Kraftausdrücke mit russischem Akzent und Mord­gedanken erfül­len das Studio des Theater Itzehoe, während der an­gehende Abitur­jahr­gang auf­merksam lauscht. Die Ins­zenierung über die Russ­land­deutsche Alexandra („Sascha“) Naimann ist für die Deutsch-Prüfung wichtig.

Adoleszenz, der Übergang zwischen Jugend und Erwachsen-­Sein in den ver­schiedenen Jahr­hunderten mit persönlichen, familiären und gesellschaftlichen Konflikten ist eines der vier Zentral­abitur-­Themen in Deutsch. Der moderne Roman „Scherbenpark“ von Alina Bronsky, den das Mecklen­burgischen Landes­theater Parchim mit Schauspielerin Anne Ebel inszenierte, ist aufgrund seiner aktuellen Thematik und der modernen Konflikte für das Abitur ausgewählt.
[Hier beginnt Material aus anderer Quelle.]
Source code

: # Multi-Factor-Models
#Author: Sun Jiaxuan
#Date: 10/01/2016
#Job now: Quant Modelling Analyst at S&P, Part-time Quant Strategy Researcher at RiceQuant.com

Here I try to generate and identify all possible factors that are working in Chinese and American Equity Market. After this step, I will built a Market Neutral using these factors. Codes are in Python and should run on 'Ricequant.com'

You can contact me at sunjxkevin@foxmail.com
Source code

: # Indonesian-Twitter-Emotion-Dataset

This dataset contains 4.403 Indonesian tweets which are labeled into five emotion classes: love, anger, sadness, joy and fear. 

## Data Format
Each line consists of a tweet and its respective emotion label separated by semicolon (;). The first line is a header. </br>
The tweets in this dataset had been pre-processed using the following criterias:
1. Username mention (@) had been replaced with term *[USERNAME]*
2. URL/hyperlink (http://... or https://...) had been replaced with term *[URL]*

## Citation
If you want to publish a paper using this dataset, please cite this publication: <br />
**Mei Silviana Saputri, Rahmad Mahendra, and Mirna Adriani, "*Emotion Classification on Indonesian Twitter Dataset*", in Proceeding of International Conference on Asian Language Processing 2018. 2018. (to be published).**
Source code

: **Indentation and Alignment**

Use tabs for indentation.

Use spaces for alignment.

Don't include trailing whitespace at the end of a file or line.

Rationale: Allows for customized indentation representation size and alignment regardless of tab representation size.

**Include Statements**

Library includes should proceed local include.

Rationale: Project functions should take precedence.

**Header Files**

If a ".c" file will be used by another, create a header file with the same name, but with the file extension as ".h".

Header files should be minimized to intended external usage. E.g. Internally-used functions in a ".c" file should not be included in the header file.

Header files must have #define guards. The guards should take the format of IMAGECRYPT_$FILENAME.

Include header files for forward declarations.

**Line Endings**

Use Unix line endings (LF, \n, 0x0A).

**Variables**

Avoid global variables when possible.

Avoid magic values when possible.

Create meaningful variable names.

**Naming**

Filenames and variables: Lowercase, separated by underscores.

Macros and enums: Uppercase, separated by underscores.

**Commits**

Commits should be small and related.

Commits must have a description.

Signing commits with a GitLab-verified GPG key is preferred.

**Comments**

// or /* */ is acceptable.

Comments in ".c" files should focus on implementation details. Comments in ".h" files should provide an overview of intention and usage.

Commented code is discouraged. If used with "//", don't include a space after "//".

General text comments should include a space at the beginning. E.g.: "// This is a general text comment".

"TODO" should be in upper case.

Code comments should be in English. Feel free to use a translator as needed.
Es ist der Konflikt zwischen Sascha aus dem Vorstadt-­Ghetto, deren Mutter von ihrem Stief­vater ermordet wurde und die als einzige aus dem Viertel den Weg hinaus geschafft hat. Sie ging auf ein Elite-­Gymnasium, kann fließend Deutsch sprechen und findet sich in Deutschland zurecht, ganz im Gegen­satz zu den anderen Russland­deutschen. Es ist die Geschichte der Migration nach Deutschland, die Geschichte der Hoffnung auf ein besseres Leben und die Geschichte eines jungen Mädchens, das nach zehn Jahren immer noch schwer traumatisiert ist und trotzdem erwachsen werden muss. Zusätzlich dazu ist es bei Sascha auch ein schmaler Grat zwischen dem altklugen und hochbegabten und dem sympathisch-­verzweifelten Mädchen, das ständig in sich und in der Gesellschaft schwankt.

Diese schwierige Rolle konnte Anne Ebel für die angehenden Abiturienten aber ebenso souverän darstellen wie die zahlreichen anderen Personen. Mal mit russischem Akzent, mal mit männlich klingender, mal mit kindisch klingender Stimme - für die Zuschauer wurden alle Rollen deutlich.
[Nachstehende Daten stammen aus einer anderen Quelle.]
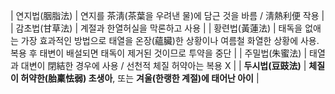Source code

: <style>
/* 헤더줄을 일반줄처럼 보이게 */
table thead th { 
  background: transparent !important;
  font-weight: normal !important;
}
/* (선택) 경계선 통일 */
table th, table td { 
  border: 1px solid #d0d7de;
}
</style>

| 연지법(胭脂法) | 연지를 茶淸(茶葉을 우려낸 물)에 담근 것을 바름 / 淸熱利便 작용 |
| 감초법(甘草法) | 계절과 한열허실을 막론하고 사용 |
| 황련법(黃蓮法) | 태독을 없애는 가장 효과적인 방법으로 태열을 온장(蘊臟)한 상황이나 여름철 화열한 상황에 사용. 복용 후 태변이 배설되면 태독이 제거된 것이므로 투약을 중단 |
| 주밀법(朱蜜法) | 태열과 대변이 閉結한 경우에 사용 / 선천적 체질 허약아는 복용 X |
| **두시법(豆豉法)** | **체질이 허약한(胎稟怯弱) 초생아**, 또는 **겨울(한랭한 계절)에 태어난 아이** |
Den Kernpunkt der Inszenierung konnten die Zwölft­klässler schon vor der Frage­runde leicht ver­stehen: Sascha soll nicht nur das russische Mädchen mit den Mordgelüsten sein, sondern ist im Innersten auch sympathisch und vor allem eben auch nur ein normales Mädchen.
Weil dieser Schwerpunkt in der Buchvor­lage genau umge­kehrt gesetzt ist, werden im Unterricht nun die Unterschiede herausgearbeitet. Anne Ebel hat als Sascha über die Kleidung gut veranschaulicht die Augen der Schüler dafür geöffnet, denn Sascha kann beides: Im knall­pinken Top mit russischem Akzent Schimpf­wörter schreien und in hell­blauer Bluse das menschliche Gehirn erklären.